*Records for the task:*
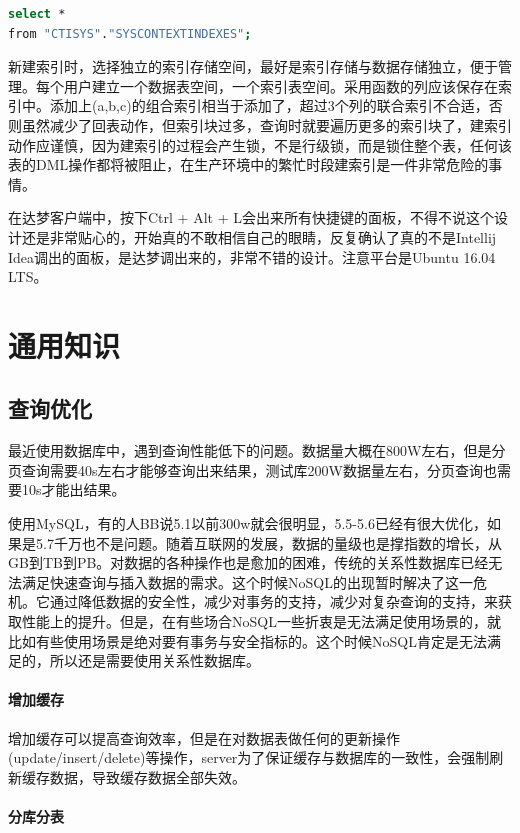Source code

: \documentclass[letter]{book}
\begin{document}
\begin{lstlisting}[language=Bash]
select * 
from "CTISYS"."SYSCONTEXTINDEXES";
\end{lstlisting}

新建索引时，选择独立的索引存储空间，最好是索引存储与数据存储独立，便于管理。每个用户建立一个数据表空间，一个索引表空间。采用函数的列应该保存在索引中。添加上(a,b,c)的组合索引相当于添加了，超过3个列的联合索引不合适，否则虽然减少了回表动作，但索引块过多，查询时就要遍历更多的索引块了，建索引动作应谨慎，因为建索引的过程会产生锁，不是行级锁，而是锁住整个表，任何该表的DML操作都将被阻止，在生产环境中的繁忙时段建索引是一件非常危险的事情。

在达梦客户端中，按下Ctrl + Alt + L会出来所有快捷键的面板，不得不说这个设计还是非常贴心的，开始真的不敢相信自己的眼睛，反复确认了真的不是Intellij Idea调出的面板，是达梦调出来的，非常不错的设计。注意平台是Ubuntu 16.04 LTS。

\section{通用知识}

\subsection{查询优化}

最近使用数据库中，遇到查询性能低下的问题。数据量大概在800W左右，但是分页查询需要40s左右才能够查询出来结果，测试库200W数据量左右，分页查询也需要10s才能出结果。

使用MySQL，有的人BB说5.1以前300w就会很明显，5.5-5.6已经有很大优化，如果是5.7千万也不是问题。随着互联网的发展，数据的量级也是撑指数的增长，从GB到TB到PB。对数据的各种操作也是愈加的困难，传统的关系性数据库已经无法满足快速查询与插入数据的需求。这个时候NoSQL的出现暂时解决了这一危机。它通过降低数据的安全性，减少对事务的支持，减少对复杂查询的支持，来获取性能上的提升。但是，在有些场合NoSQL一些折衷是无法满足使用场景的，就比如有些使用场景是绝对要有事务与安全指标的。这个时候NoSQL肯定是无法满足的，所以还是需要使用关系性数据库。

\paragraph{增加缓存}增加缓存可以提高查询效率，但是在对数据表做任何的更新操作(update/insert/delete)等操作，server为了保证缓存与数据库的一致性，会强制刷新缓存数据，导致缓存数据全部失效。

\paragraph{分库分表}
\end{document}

*What is needed:* When you copy the data above, reproduce each line exactly and skip every image.

*The answer:*
Source code

: \documentclass[letter]{book}
\begin{document}
\begin{lstlisting}[language=Bash]
select * 
from "CTISYS"."SYSCONTEXTINDEXES";
\end{lstlisting}

新建索引时，选择独立的索引存储空间，最好是索引存储与数据存储独立，便于管理。每个用户建立一个数据表空间，一个索引表空间。采用函数的列应该保存在索引中。添加上(a,b,c)的组合索引相当于添加了，超过3个列的联合索引不合适，否则虽然减少了回表动作，但索引块过多，查询时就要遍历更多的索引块了，建索引动作应谨慎，因为建索引的过程会产生锁，不是行级锁，而是锁住整个表，任何该表的DML操作都将被阻止，在生产环境中的繁忙时段建索引是一件非常危险的事情。

在达梦客户端中，按下Ctrl + Alt + L会出来所有快捷键的面板，不得不说这个设计还是非常贴心的，开始真的不敢相信自己的眼睛，反复确认了真的不是Intellij Idea调出的面板，是达梦调出来的，非常不错的设计。注意平台是Ubuntu 16.04 LTS。

\section{通用知识}

\subsection{查询优化}

最近使用数据库中，遇到查询性能低下的问题。数据量大概在800W左右，但是分页查询需要40s左右才能够查询出来结果，测试库200W数据量左右，分页查询也需要10s才能出结果。

使用MySQL，有的人BB说5.1以前300w就会很明显，5.5-5.6已经有很大优化，如果是5.7千万也不是问题。随着互联网的发展，数据的量级也是撑指数的增长，从GB到TB到PB。对数据的各种操作也是愈加的困难，传统的关系性数据库已经无法满足快速查询与插入数据的需求。这个时候NoSQL的出现暂时解决了这一危机。它通过降低数据的安全性，减少对事务的支持，减少对复杂查询的支持，来获取性能上的提升。但是，在有些场合NoSQL一些折衷是无法满足使用场景的，就比如有些使用场景是绝对要有事务与安全指标的。这个时候NoSQL肯定是无法满足的，所以还是需要使用关系性数据库。

\paragraph{增加缓存}增加缓存可以提高查询效率，但是在对数据表做任何的更新操作(update/insert/delete)等操作，server为了保证缓存与数据库的一致性，会强制刷新缓存数据，导致缓存数据全部失效。

\paragraph{分库分表}
\end{document}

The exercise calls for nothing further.